Records drawn from a dataset
======
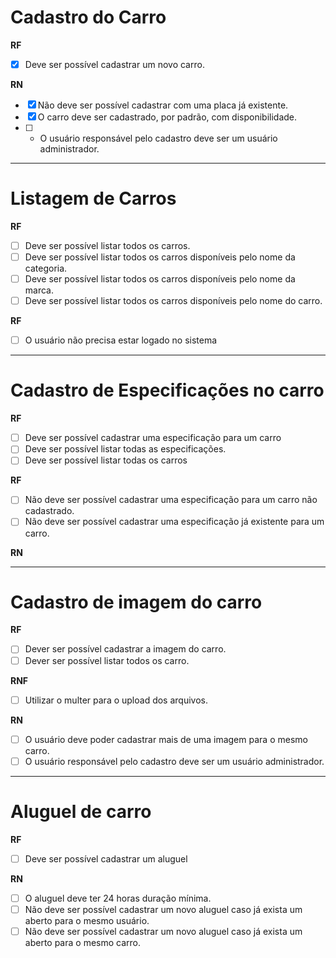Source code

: <!-- 
? **RF** => Requisitos Funcionais
? **RNF** => Requisitos Não Funcionais
? **RN** => Regras de Negócio 
-->

# Cadastro do Carro

**RF**

- [X] Deve ser possível cadastrar um novo carro.

<!-- **RNF** -->

**RN**
- [X] Não deve ser possível cadastrar com uma placa já existente.
- [X] O carro deve ser cadastrado, por padrão, com disponibilidade.
- [ ] * O usuário responsável pelo cadastro deve ser um usuário administrador.

---
# Listagem de Carros

**RF**
- [ ] Deve ser possível listar todos os carros.
- [ ] Deve ser possível listar todos os carros disponíveis pelo nome da categoria.
- [ ] Deve ser possível listar todos os carros disponíveis pelo nome da marca.
- [ ] Deve ser possível listar todos os carros disponíveis pelo nome do carro.

**RF**
- [ ] O usuário não precisa estar logado no sistema

---
# Cadastro de Especificações no carro

**RF**
- [ ] Deve ser possível cadastrar uma especificação para um carro
- [ ] Deve ser possível listar todas as especificações.
- [ ] Deve ser possível listar todas os carros

**RF**
- [ ] Não deve ser possível cadastrar uma especificação para um carro não cadastrado.
- [ ] Não deve ser possível cadastrar uma especificação já existente para um carro.

**RN**

---
# Cadastro de imagem do carro

**RF**
- [ ] Dever ser possível cadastrar a imagem do carro.
- [ ] Dever ser possível listar todos os carro.

**RNF**
- [ ] Utilizar o multer para o upload dos arquivos.

**RN**
- [ ] O usuário deve poder cadastrar mais de uma imagem para o mesmo carro.
- [ ] O usuário responsável pelo cadastro deve ser um usuário administrador.

---
# Aluguel de carro

**RF**
- [ ] Deve ser possível cadastrar um aluguel

**RN**

- [ ] O aluguel deve ter 24 horas duração mínima.
- [ ] Não deve ser possível cadastrar um novo aluguel caso já exista um aberto para o mesmo usuário.
- [ ] Não deve ser possível cadastrar um novo aluguel caso já exista um aberto para o mesmo carro.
======
▶ WHAT YOU WILL DO:
Reproduce the records above exactly, leaving out every picture they contain.

▶ OUTPUT OF THE EXERCISE:
Source code

: <!-- 
? **RF** => Requisitos Funcionais
? **RNF** => Requisitos Não Funcionais
? **RN** => Regras de Negócio 
-->

# Cadastro do Carro

**RF**

- [X] Deve ser possível cadastrar um novo carro.

<!-- **RNF** -->

**RN**
- [X] Não deve ser possível cadastrar com uma placa já existente.
- [X] O carro deve ser cadastrado, por padrão, com disponibilidade.
- [ ] * O usuário responsável pelo cadastro deve ser um usuário administrador.

---
# Listagem de Carros

**RF**
- [ ] Deve ser possível listar todos os carros.
- [ ] Deve ser possível listar todos os carros disponíveis pelo nome da categoria.
- [ ] Deve ser possível listar todos os carros disponíveis pelo nome da marca.
- [ ] Deve ser possível listar todos os carros disponíveis pelo nome do carro.

**RF**
- [ ] O usuário não precisa estar logado no sistema

---
# Cadastro de Especificações no carro

**RF**
- [ ] Deve ser possível cadastrar uma especificação para um carro
- [ ] Deve ser possível listar todas as especificações.
- [ ] Deve ser possível listar todas os carros

**RF**
- [ ] Não deve ser possível cadastrar uma especificação para um carro não cadastrado.
- [ ] Não deve ser possível cadastrar uma especificação já existente para um carro.

**RN**

---
# Cadastro de imagem do carro

**RF**
- [ ] Dever ser possível cadastrar a imagem do carro.
- [ ] Dever ser possível listar todos os carro.

**RNF**
- [ ] Utilizar o multer para o upload dos arquivos.

**RN**
- [ ] O usuário deve poder cadastrar mais de uma imagem para o mesmo carro.
- [ ] O usuário responsável pelo cadastro deve ser um usuário administrador.

---
# Aluguel de carro

**RF**
- [ ] Deve ser possível cadastrar um aluguel

**RN**

- [ ] O aluguel deve ter 24 horas duração mínima.
- [ ] Não deve ser possível cadastrar um novo aluguel caso já exista um aberto para o mesmo usuário.
- [ ] Não deve ser possível cadastrar um novo aluguel caso já exista um aberto para o mesmo carro.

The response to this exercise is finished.